## ACTIVITY
Repeat every entry below exactly as given.

[Recorded data]
* * *

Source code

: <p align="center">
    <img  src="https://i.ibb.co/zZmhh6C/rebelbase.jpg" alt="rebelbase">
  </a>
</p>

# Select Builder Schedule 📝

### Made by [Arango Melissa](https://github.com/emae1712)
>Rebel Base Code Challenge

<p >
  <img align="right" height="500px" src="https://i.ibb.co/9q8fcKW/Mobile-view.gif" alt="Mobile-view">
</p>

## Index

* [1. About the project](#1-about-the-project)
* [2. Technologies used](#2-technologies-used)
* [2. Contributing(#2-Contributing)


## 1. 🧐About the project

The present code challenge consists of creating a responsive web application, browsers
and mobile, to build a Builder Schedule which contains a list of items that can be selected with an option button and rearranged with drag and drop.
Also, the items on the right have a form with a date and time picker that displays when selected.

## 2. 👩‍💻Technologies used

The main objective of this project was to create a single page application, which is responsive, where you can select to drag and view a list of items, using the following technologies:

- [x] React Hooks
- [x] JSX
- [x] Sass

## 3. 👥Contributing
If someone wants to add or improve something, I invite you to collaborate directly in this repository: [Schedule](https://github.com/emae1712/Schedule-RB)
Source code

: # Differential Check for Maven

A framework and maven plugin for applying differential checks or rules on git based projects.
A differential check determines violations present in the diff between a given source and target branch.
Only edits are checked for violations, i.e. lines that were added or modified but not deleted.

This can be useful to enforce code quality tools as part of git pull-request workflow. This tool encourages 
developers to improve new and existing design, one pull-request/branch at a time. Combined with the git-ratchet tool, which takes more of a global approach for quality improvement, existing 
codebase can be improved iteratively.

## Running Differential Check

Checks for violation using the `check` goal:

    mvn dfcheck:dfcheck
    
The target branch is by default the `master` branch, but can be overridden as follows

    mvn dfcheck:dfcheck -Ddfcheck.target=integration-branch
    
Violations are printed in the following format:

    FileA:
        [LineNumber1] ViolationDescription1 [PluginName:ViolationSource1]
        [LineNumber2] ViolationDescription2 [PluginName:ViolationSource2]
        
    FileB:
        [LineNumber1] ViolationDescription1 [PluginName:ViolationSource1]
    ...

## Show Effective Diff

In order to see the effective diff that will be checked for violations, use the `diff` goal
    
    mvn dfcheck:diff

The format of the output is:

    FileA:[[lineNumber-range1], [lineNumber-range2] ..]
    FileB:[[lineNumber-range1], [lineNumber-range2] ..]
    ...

* * *

## ANSWER TO THE EXERCISE
Source code

: <p align="center">
    <img  src="https://i.ibb.co/zZmhh6C/rebelbase.jpg" alt="rebelbase">
  </a>
</p>

# Select Builder Schedule 📝

### Made by [Arango Melissa](https://github.com/emae1712)
>Rebel Base Code Challenge

<p >
  <img align="right" height="500px" src="https://i.ibb.co/9q8fcKW/Mobile-view.gif" alt="Mobile-view">
</p>

## Index

* [1. About the project](#1-about-the-project)
* [2. Technologies used](#2-technologies-used)
* [2. Contributing(#2-Contributing)


## 1. 🧐About the project

The present code challenge consists of creating a responsive web application, browsers
and mobile, to build a Builder Schedule which contains a list of items that can be selected with an option button and rearranged with drag and drop.
Also, the items on the right have a form with a date and time picker that displays when selected.

## 2. 👩‍💻Technologies used

The main objective of this project was to create a single page application, which is responsive, where you can select to drag and view a list of items, using the following technologies:

- [x] React Hooks
- [x] JSX
- [x] Sass

## 3. 👥Contributing
If someone wants to add or improve something, I invite you to collaborate directly in this repository: [Schedule](https://github.com/emae1712/Schedule-RB)
Source code

: # Differential Check for Maven

A framework and maven plugin for applying differential checks or rules on git based projects.
A differential check determines violations present in the diff between a given source and target branch.
Only edits are checked for violations, i.e. lines that were added or modified but not deleted.

This can be useful to enforce code quality tools as part of git pull-request workflow. This tool encourages 
developers to improve new and existing design, one pull-request/branch at a time. Combined with the git-ratchet tool, which takes more of a global approach for quality improvement, existing 
codebase can be improved iteratively.

## Running Differential Check

Checks for violation using the `check` goal:

    mvn dfcheck:dfcheck
    
The target branch is by default the `master` branch, but can be overridden as follows

    mvn dfcheck:dfcheck -Ddfcheck.target=integration-branch
    
Violations are printed in the following format:

    FileA:
        [LineNumber1] ViolationDescription1 [PluginName:ViolationSource1]
        [LineNumber2] ViolationDescription2 [PluginName:ViolationSource2]
        
    FileB:
        [LineNumber1] ViolationDescription1 [PluginName:ViolationSource1]
    ...

## Show Effective Diff

In order to see the effective diff that will be checked for violations, use the `diff` goal
    
    mvn dfcheck:diff

The format of the output is:

    FileA:[[lineNumber-range1], [lineNumber-range2] ..]
    FileB:[[lineNumber-range1], [lineNumber-range2] ..]
    ...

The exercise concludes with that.